Thierry Henry handed BBC Lifetime Achievement award as Arsenal legend hailed a true great
Thierry Henry has been honoured with the BBC Sports Personality of the Year Lifetime Achievement award, sealing his place once more at the very top table of the game he helped define.
The former Arsenal and France striker, now 48, was presented with the award on Thursday night by his four children – Tea, Tristan, Tatiana and Gabi – in an emotional moment that brought the room to its feet. Henry retired in 2014 but his shadow still looms large over English and European football.
“Football has given me everything and I gave it my all,” Henry said. “To be recognised as part of its history with this Lifetime Achievement award and to have made my mark for the fans and my team-mates is something I’ll never take for granted.”
Henry’s Arsenal numbers still read like fantasy. He scored 228 goals in 377 games across two spells with the Gunners, overtaking Ian Wright in 2005 to become the club’s all-time leading scorer. Along the way he lifted two Premier League titles and three FA Cups, including the unforgettable 2003-04 season when Arsene Wenger’s Invincibles went the entire league campaign unbeaten.
Individually, the honours kept coming. Henry won the Premier League Golden Boot four times, a joint record, and was named in the PFA Team of the Year for six straight seasons. He also shares the record for most assists in a single Premier League campaign, laying on 20 goals in one season, level with Manchester City’s Kevin de Bruyne.
On the international stage, Henry was just as influential. Born in Les Ulis outside Paris, he won the World Cup on home soil in 1998 and followed it up with Euro 2000 success. His 51 goals in 123 caps made him France’s record scorer until Olivier Giroud finally passed him in 2022. Not everything was perfect though, with Henry’s handball against the Republic of Ireland in 2009 still stirring debate all these years later.
After eight seasons at Arsenal, Henry joined Barcelona in 2007 and added more silverware to the cabinet, winning the treble in 2009 as Pep Guardiola’s side beat Manchester United in the Champions League final. A move to MLS with New York Red Bulls followed, before that emotional return to Arsenal on loan in 2012, when he marked his comeback by scoring the winner against Leeds and later a stoppage-time goal at Sunderland.

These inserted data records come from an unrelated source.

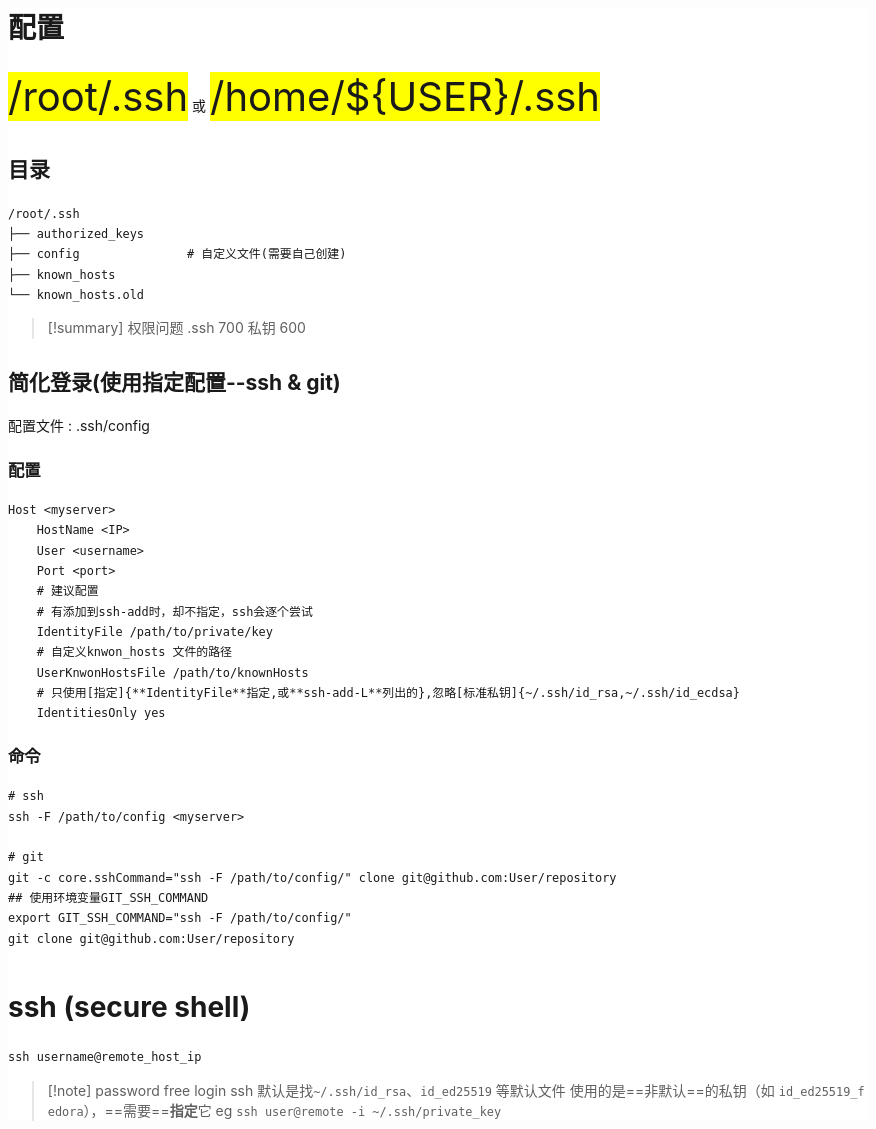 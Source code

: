 # 配置
<span style="background-color:yellow;font-size:40px">/root/.ssh</span> 或 <span style="background-color:yellow;font-size:40px">/home/${USER}/.ssh</span>
## 目录
```shell
/root/.ssh
├── authorized_keys
├── config               # 自定义文件(需要自己创建)
├── known_hosts
└── known_hosts.old
```
> [!summary] 权限问题
> .ssh 700
> 私钥 600
## 简化登录(使用指定配置--ssh & git)
配置文件 : .ssh/config
### 配置
```shell
Host <myserver>
	HostName <IP>
	User <username>
	Port <port>
	# 建议配置
    # 有添加到ssh-add时，却不指定，ssh会逐个尝试
    IdentityFile /path/to/private/key
    # 自定义knwon_hosts 文件的路径
    UserKnwonHostsFile /path/to/knownHosts
    # 只使用[指定]{**IdentityFile**指定,或**ssh-add-L**列出的},忽略[标准私钥]{~/.ssh/id_rsa,~/.ssh/id_ecdsa}
    IdentitiesOnly yes
```
### 命令
```shell
# ssh
ssh -F /path/to/config <myserver> 

# git
git -c core.sshCommand="ssh -F /path/to/config/" clone git@github.com:User/repository
## 使用环境变量GIT_SSH_COMMAND
export GIT_SSH_COMMAND="ssh -F /path/to/config/"
git clone git@github.com:User/repository

```
# ssh (secure shell)
```shell
ssh username@remote_host_ip
```
> [!note] password free login
> ssh 默认是找`~/.ssh/id_rsa`、`id_ed25519` 等默认文件
> 使用的是==非默认==的私钥（如 `id_ed25519_fedora`），==需要==**指定**它
> eg
> `ssh user@remote -i ~/.ssh/private_key`
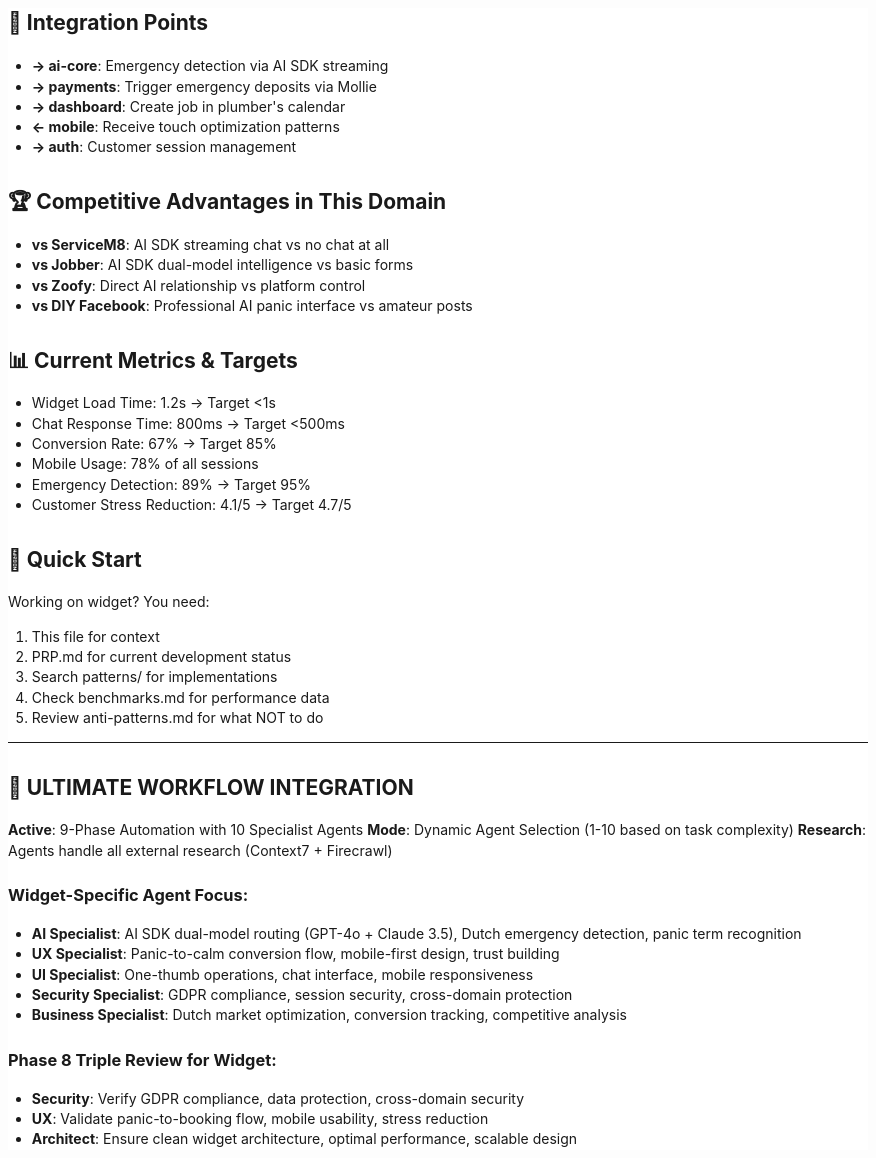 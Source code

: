 ## 🤝 Integration Points
- **→ ai-core**: Emergency detection via AI SDK streaming
- **→ payments**: Trigger emergency deposits via Mollie  
- **→ dashboard**: Create job in plumber's calendar
- **← mobile**: Receive touch optimization patterns
- **→ auth**: Customer session management

## 🏆 Competitive Advantages in This Domain
- **vs ServiceM8**: AI SDK streaming chat vs no chat at all
- **vs Jobber**: AI SDK dual-model intelligence vs basic forms
- **vs Zoofy**: Direct AI relationship vs platform control
- **vs DIY Facebook**: Professional AI panic interface vs amateur posts

## 📊 Current Metrics & Targets
- Widget Load Time: 1.2s → Target <1s
- Chat Response Time: 800ms → Target <500ms
- Conversion Rate: 67% → Target 85%
- Mobile Usage: 78% of all sessions
- Emergency Detection: 89% → Target 95%
- Customer Stress Reduction: 4.1/5 → Target 4.7/5

## 🚀 Quick Start
Working on widget? You need:
1. This file for context
2. PRP.md for current development status
3. Search patterns/ for implementations
4. Check benchmarks.md for performance data
5. Review anti-patterns.md for what NOT to do

---

## 🤖 ULTIMATE WORKFLOW INTEGRATION

**Active**: 9-Phase Automation with 10 Specialist Agents
**Mode**: Dynamic Agent Selection (1-10 based on task complexity)
**Research**: Agents handle all external research (Context7 + Firecrawl)

### Widget-Specific Agent Focus:
- **AI Specialist**: AI SDK dual-model routing (GPT-4o + Claude 3.5), Dutch emergency detection, panic term recognition
- **UX Specialist**: Panic-to-calm conversion flow, mobile-first design, trust building
- **UI Specialist**: One-thumb operations, chat interface, mobile responsiveness
- **Security Specialist**: GDPR compliance, session security, cross-domain protection
- **Business Specialist**: Dutch market optimization, conversion tracking, competitive analysis

### Phase 8 Triple Review for Widget:
- **Security**: Verify GDPR compliance, data protection, cross-domain security
- **UX**: Validate panic-to-booking flow, mobile usability, stress reduction
- **Architect**: Ensure clean widget architecture, optimal performance, scalable design
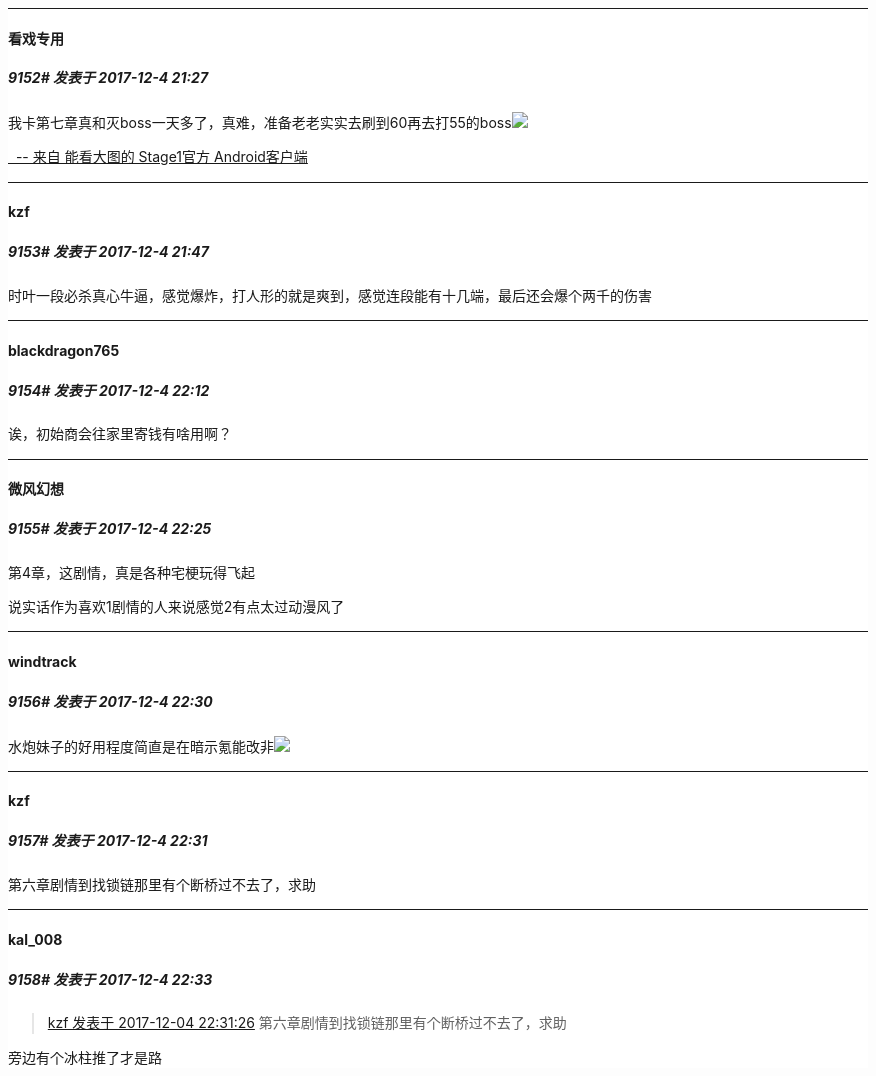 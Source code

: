 *****

####  看戏专用  
##### 9152#       发表于 2017-12-4 21:27

我卡第七章真和灭boss一天多了，真难，准备老老实实去刷到60再去打55的boss<img src="https://static.saraba1st.com/image/smiley/face2017/001.png" referrerpolicy="no-referrer">

[  -- 来自 能看大图的 Stage1官方 Android客户端](https://www.coolapk.com/apk/140634)

*****

####  kzf  
##### 9153#       发表于 2017-12-4 21:47

时叶一段必杀真心牛逼，感觉爆炸，打人形的就是爽到，感觉连段能有十几端，最后还会爆个两千的伤害

*****

####  blackdragon765  
##### 9154#       发表于 2017-12-4 22:12

诶，初始商会往家里寄钱有啥用啊？

*****

####  微风幻想  
##### 9155#       发表于 2017-12-4 22:25

第4章，这剧情，真是各种宅梗玩得飞起

说实话作为喜欢1剧情的人来说感觉2有点太过动漫风了

*****

####  windtrack  
##### 9156#       发表于 2017-12-4 22:30

水炮妹子的好用程度简直是在暗示氪能改非<img src="https://static.saraba1st.com/image/smiley/face2017/068.png" referrerpolicy="no-referrer">

*****

####  kzf  
##### 9157#       发表于 2017-12-4 22:31

第六章剧情到找锁链那里有个断桥过不去了，求助

*****

####  kal_008  
##### 9158#       发表于 2017-12-4 22:33

<blockquote><a href="httphttps://bbs.saraba1st.com/2b/forum.php?mod=redirect&amp;goto=findpost&amp;pid=37905628&amp;ptid=1368000" target="_blank">kzf 发表于 2017-12-04 22:31:26</a>
第六章剧情到找锁链那里有个断桥过不去了，求助</blockquote>旁边有个冰柱推了才是路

Since hanging up his boots, Henry has dipped his toe in plenty of waters. He moved into punditry with BBC Sport, worked with Arsenal’s academy and stepped into coaching as Roberto Martinez’s assistant with Belgium. Management spells at Monaco and Montreal Impact was short-lived, but he later took charge of France’s Under-21s and led the Olympic side to silver at the Paris Games in 2024.
Accepting the award, Henry dedicated it to his children. “This is your award, not mine,” he said. “You are educating me. You are saving me from my traumas and showing me what it is to be human, vulnerable and have empathy. So please bear with me, and thank you for being you.”
Henry joins a glittering list of past winners including Pele, Sir Bobby Charlton, Sir David Beckham and Dame Jessica Ennis-Hill. For Arsenal fans, and plenty beyond north London, the award feels long overdue. Few players changed the Premier League the way Henry did, and even now, years after his last goal, his legacy has not faded one bit.